What you are asked to do: Could you set down the listing below exactly, leaving out its pictures?

----------------------------------------

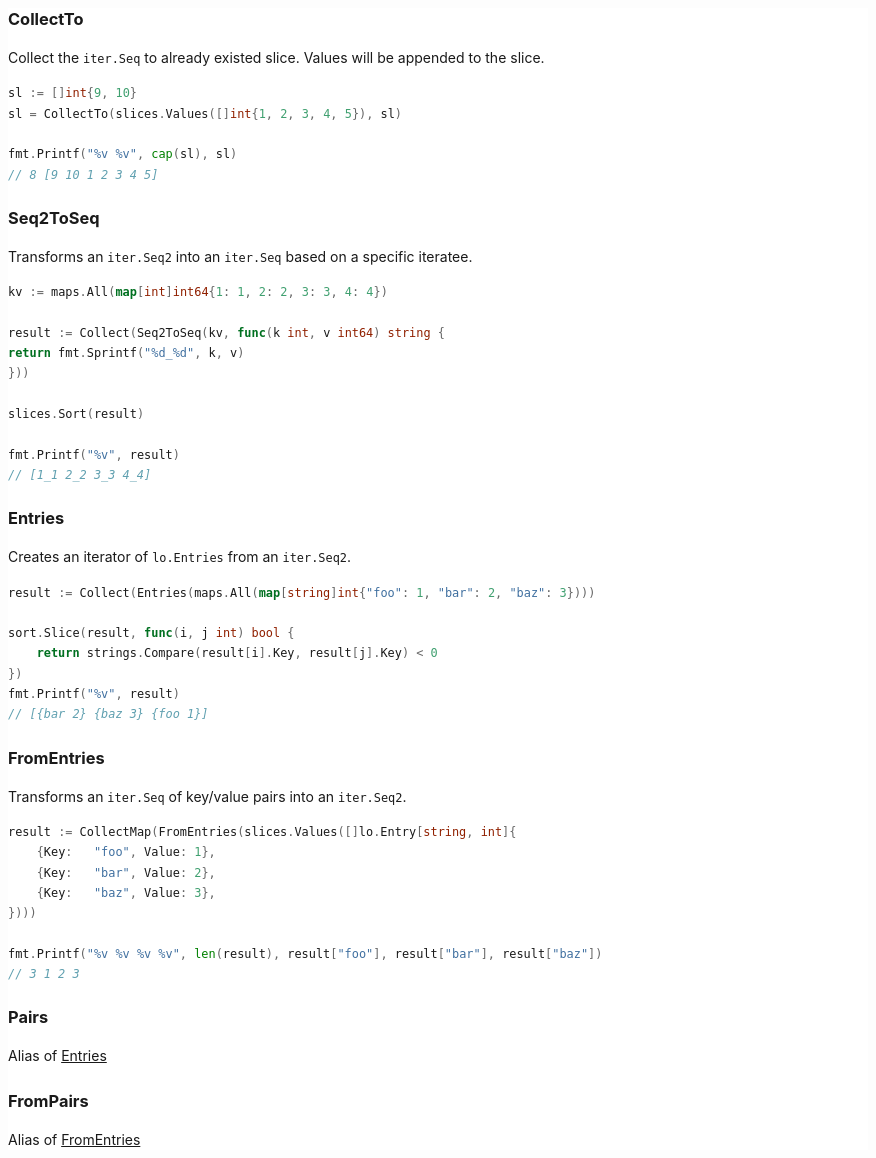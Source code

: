 ### CollectTo
Collect the `iter.Seq` to already existed slice. Values will be appended to the slice.
```go
sl := []int{9, 10}
sl = CollectTo(slices.Values([]int{1, 2, 3, 4, 5}), sl)

fmt.Printf("%v %v", cap(sl), sl)
// 8 [9 10 1 2 3 4 5]
```

### Seq2ToSeq
Transforms an `iter.Seq2` into an `iter.Seq` based on a specific iteratee.
```go
kv := maps.All(map[int]int64{1: 1, 2: 2, 3: 3, 4: 4})

result := Collect(Seq2ToSeq(kv, func(k int, v int64) string {
return fmt.Sprintf("%d_%d", k, v)
}))

slices.Sort(result)

fmt.Printf("%v", result)
// [1_1 2_2 3_3 4_4]
```

### Entries
Creates an iterator of `lo.Entries` from an `iter.Seq2`.
```go
result := Collect(Entries(maps.All(map[string]int{"foo": 1, "bar": 2, "baz": 3})))

sort.Slice(result, func(i, j int) bool {
    return strings.Compare(result[i].Key, result[j].Key) < 0
})
fmt.Printf("%v", result)
// [{bar 2} {baz 3} {foo 1}]
```

### FromEntries
Transforms an `iter.Seq` of key/value pairs into an `iter.Seq2`.
```go
result := CollectMap(FromEntries(slices.Values([]lo.Entry[string, int]{
    {Key:   "foo", Value: 1},
    {Key:   "bar", Value: 2},
    {Key:   "baz", Value: 3},
})))

fmt.Printf("%v %v %v %v", len(result), result["foo"], result["bar"], result["baz"])
// 3 1 2 3
```

### Pairs
Alias of [Entries](#entries)
### FromPairs
Alias of [FromEntries](#fromentries)
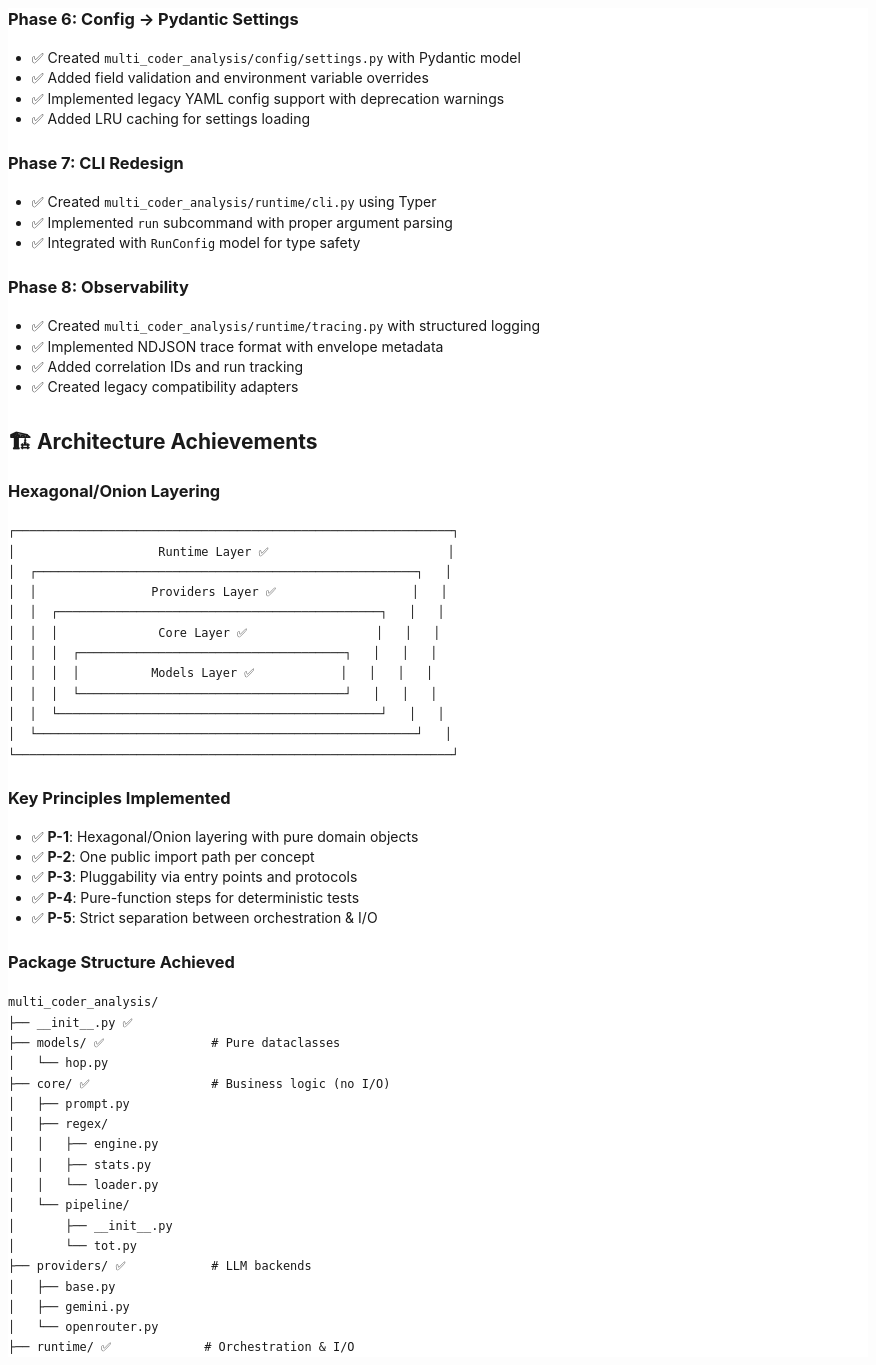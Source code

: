 ### Phase 6: Config → Pydantic Settings
- ✅ Created `multi_coder_analysis/config/settings.py` with Pydantic model
- ✅ Added field validation and environment variable overrides
- ✅ Implemented legacy YAML config support with deprecation warnings
- ✅ Added LRU caching for settings loading

### Phase 7: CLI Redesign
- ✅ Created `multi_coder_analysis/runtime/cli.py` using Typer
- ✅ Implemented `run` subcommand with proper argument parsing
- ✅ Integrated with `RunConfig` model for type safety

### Phase 8: Observability
- ✅ Created `multi_coder_analysis/runtime/tracing.py` with structured logging
- ✅ Implemented NDJSON trace format with envelope metadata
- ✅ Added correlation IDs and run tracking
- ✅ Created legacy compatibility adapters

## 🏗️ Architecture Achievements

### Hexagonal/Onion Layering
```
┌─────────────────────────────────────────────────────────────┐
│                    Runtime Layer ✅                         │
│  ┌─────────────────────────────────────────────────────┐   │
│  │                Providers Layer ✅                   │   │
│  │  ┌─────────────────────────────────────────────┐   │   │
│  │  │              Core Layer ✅                  │   │   │
│  │  │  ┌─────────────────────────────────────┐   │   │   │
│  │  │  │          Models Layer ✅            │   │   │   │
│  │  │  └─────────────────────────────────────┘   │   │   │
│  │  └─────────────────────────────────────────────┘   │   │
│  └─────────────────────────────────────────────────────┘   │
└─────────────────────────────────────────────────────────────┘
```

### Key Principles Implemented
- ✅ **P-1**: Hexagonal/Onion layering with pure domain objects
- ✅ **P-2**: One public import path per concept
- ✅ **P-3**: Pluggability via entry points and protocols
- ✅ **P-4**: Pure-function steps for deterministic tests
- ✅ **P-5**: Strict separation between orchestration & I/O

### Package Structure Achieved
```
multi_coder_analysis/
├── __init__.py ✅
├── models/ ✅               # Pure dataclasses
│   └── hop.py
├── core/ ✅                 # Business logic (no I/O)
│   ├── prompt.py
│   ├── regex/
│   │   ├── engine.py
│   │   ├── stats.py
│   │   └── loader.py
│   └── pipeline/
│       ├── __init__.py
│       └── tot.py
├── providers/ ✅            # LLM backends
│   ├── base.py
│   ├── gemini.py
│   └── openrouter.py
├── runtime/ ✅             # Orchestration & I/O
```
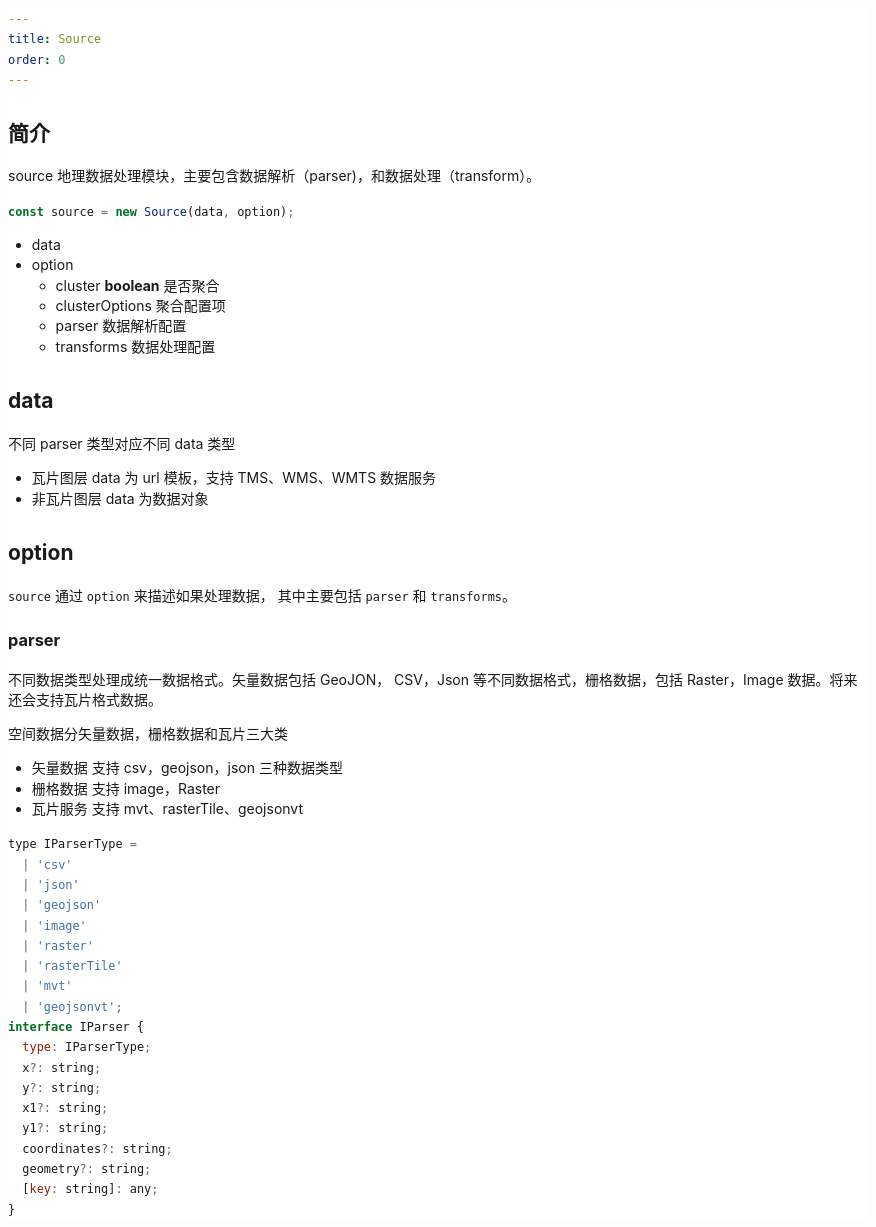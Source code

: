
 ```yaml
---
title: Source
order: 0
---
```


<embed src="@/docs/common/style.md"></embed>

## 简介

source 地理数据处理模块，主要包含数据解析（parser)，和数据处理（transform）。

```js
const source = new Source(data, option);
```

- data
- option
  - cluster **boolean** 是否聚合
  - clusterOptions 聚合配置项
  - parser 数据解析配置
  - transforms 数据处理配置

## data

不同 parser 类型对应不同 data 类型

- 瓦片图层 data 为 url 模板，支持 TMS、WMS、WMTS 数据服务
- 非瓦片图层 data 为数据对象

## option

`source` 通过 `option` 来描述如果处理数据， 其中主要包括 `parser` 和 `transforms`。

### parser

不同数据类型处理成统一数据格式。矢量数据包括 GeoJON， CSV，Json 等不同数据格式，栅格数据，包括 Raster，Image 数据。将来还会支持瓦片格式数据。

空间数据分矢量数据，栅格数据和瓦片三大类

- 矢量数据 支持 csv，geojson，json 三种数据类型
- 栅格数据 支持 image，Raster
- 瓦片服务 支持 mvt、rasterTile、geojsonvt

```js
type IParserType =
  | 'csv'
  | 'json'
  | 'geojson'
  | 'image'
  | 'raster'
  | 'rasterTile'
  | 'mvt'
  | 'geojsonvt';
interface IParser {
  type: IParserType;
  x?: string;
  y?: string;
  x1?: string;
  y1?: string;
  coordinates?: string;
  geometry?: string;
  [key: string]: any;
}
```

----------------------------------------

Finished exercise:
Source code

: ### CollectTo
Collect the `iter.Seq` to already existed slice. Values will be appended to the slice.
```go
sl := []int{9, 10}
sl = CollectTo(slices.Values([]int{1, 2, 3, 4, 5}), sl)

fmt.Printf("%v %v", cap(sl), sl)
// 8 [9 10 1 2 3 4 5]
```

### Seq2ToSeq
Transforms an `iter.Seq2` into an `iter.Seq` based on a specific iteratee.
```go
kv := maps.All(map[int]int64{1: 1, 2: 2, 3: 3, 4: 4})

result := Collect(Seq2ToSeq(kv, func(k int, v int64) string {
return fmt.Sprintf("%d_%d", k, v)
}))

slices.Sort(result)

fmt.Printf("%v", result)
// [1_1 2_2 3_3 4_4]
```

### Entries
Creates an iterator of `lo.Entries` from an `iter.Seq2`.
```go
result := Collect(Entries(maps.All(map[string]int{"foo": 1, "bar": 2, "baz": 3})))

sort.Slice(result, func(i, j int) bool {
    return strings.Compare(result[i].Key, result[j].Key) < 0
})
fmt.Printf("%v", result)
// [{bar 2} {baz 3} {foo 1}]
```

### FromEntries
Transforms an `iter.Seq` of key/value pairs into an `iter.Seq2`.
```go
result := CollectMap(FromEntries(slices.Values([]lo.Entry[string, int]{
    {Key:   "foo", Value: 1},
    {Key:   "bar", Value: 2},
    {Key:   "baz", Value: 3},
})))

fmt.Printf("%v %v %v %v", len(result), result["foo"], result["bar"], result["baz"])
// 3 1 2 3
```

### Pairs
Alias of [Entries](#entries)
### FromPairs
Alias of [FromEntries](#fromentries)
Source code

: ### Phase 6: Config → Pydantic Settings
- ✅ Created `multi_coder_analysis/config/settings.py` with Pydantic model
- ✅ Added field validation and environment variable overrides
- ✅ Implemented legacy YAML config support with deprecation warnings
- ✅ Added LRU caching for settings loading

### Phase 7: CLI Redesign
- ✅ Created `multi_coder_analysis/runtime/cli.py` using Typer
- ✅ Implemented `run` subcommand with proper argument parsing
- ✅ Integrated with `RunConfig` model for type safety

### Phase 8: Observability
- ✅ Created `multi_coder_analysis/runtime/tracing.py` with structured logging
- ✅ Implemented NDJSON trace format with envelope metadata
- ✅ Added correlation IDs and run tracking
- ✅ Created legacy compatibility adapters

## 🏗️ Architecture Achievements

### Hexagonal/Onion Layering
```
┌─────────────────────────────────────────────────────────────┐
│                    Runtime Layer ✅                         │
│  ┌─────────────────────────────────────────────────────┐   │
│  │                Providers Layer ✅                   │   │
│  │  ┌─────────────────────────────────────────────┐   │   │
│  │  │              Core Layer ✅                  │   │   │
│  │  │  ┌─────────────────────────────────────┐   │   │   │
│  │  │  │          Models Layer ✅            │   │   │   │
│  │  │  └─────────────────────────────────────┘   │   │   │
│  │  └─────────────────────────────────────────────┘   │   │
│  └─────────────────────────────────────────────────────┘   │
└─────────────────────────────────────────────────────────────┘
```

### Key Principles Implemented
- ✅ **P-1**: Hexagonal/Onion layering with pure domain objects
- ✅ **P-2**: One public import path per concept
- ✅ **P-3**: Pluggability via entry points and protocols
- ✅ **P-4**: Pure-function steps for deterministic tests
- ✅ **P-5**: Strict separation between orchestration & I/O

### Package Structure Achieved
```
multi_coder_analysis/
├── __init__.py ✅
├── models/ ✅               # Pure dataclasses
│   └── hop.py
├── core/ ✅                 # Business logic (no I/O)
│   ├── prompt.py
│   ├── regex/
│   │   ├── engine.py
│   │   ├── stats.py
│   │   └── loader.py
│   └── pipeline/
│       ├── __init__.py
│       └── tot.py
├── providers/ ✅            # LLM backends
│   ├── base.py
│   ├── gemini.py
│   └── openrouter.py
├── runtime/ ✅             # Orchestration & I/O
```
Source code

:
 ```yaml
---
title: Source
order: 0
---
```


<embed src="@/docs/common/style.md"></embed>

## 简介

source 地理数据处理模块，主要包含数据解析（parser)，和数据处理（transform）。

```js
const source = new Source(data, option);
```

- data
- option
  - cluster **boolean** 是否聚合
  - clusterOptions 聚合配置项
  - parser 数据解析配置
  - transforms 数据处理配置

## data

不同 parser 类型对应不同 data 类型

- 瓦片图层 data 为 url 模板，支持 TMS、WMS、WMTS 数据服务
- 非瓦片图层 data 为数据对象

## option

`source` 通过 `option` 来描述如果处理数据， 其中主要包括 `parser` 和 `transforms`。

### parser

不同数据类型处理成统一数据格式。矢量数据包括 GeoJON， CSV，Json 等不同数据格式，栅格数据，包括 Raster，Image 数据。将来还会支持瓦片格式数据。

空间数据分矢量数据，栅格数据和瓦片三大类

- 矢量数据 支持 csv，geojson，json 三种数据类型
- 栅格数据 支持 image，Raster
- 瓦片服务 支持 mvt、rasterTile、geojsonvt

```js
type IParserType =
  | 'csv'
  | 'json'
  | 'geojson'
  | 'image'
  | 'raster'
  | 'rasterTile'
  | 'mvt'
  | 'geojsonvt';
interface IParser {
  type: IParserType;
  x?: string;
  y?: string;
  x1?: string;
  y1?: string;
  coordinates?: string;
  geometry?: string;
  [key: string]: any;
}
```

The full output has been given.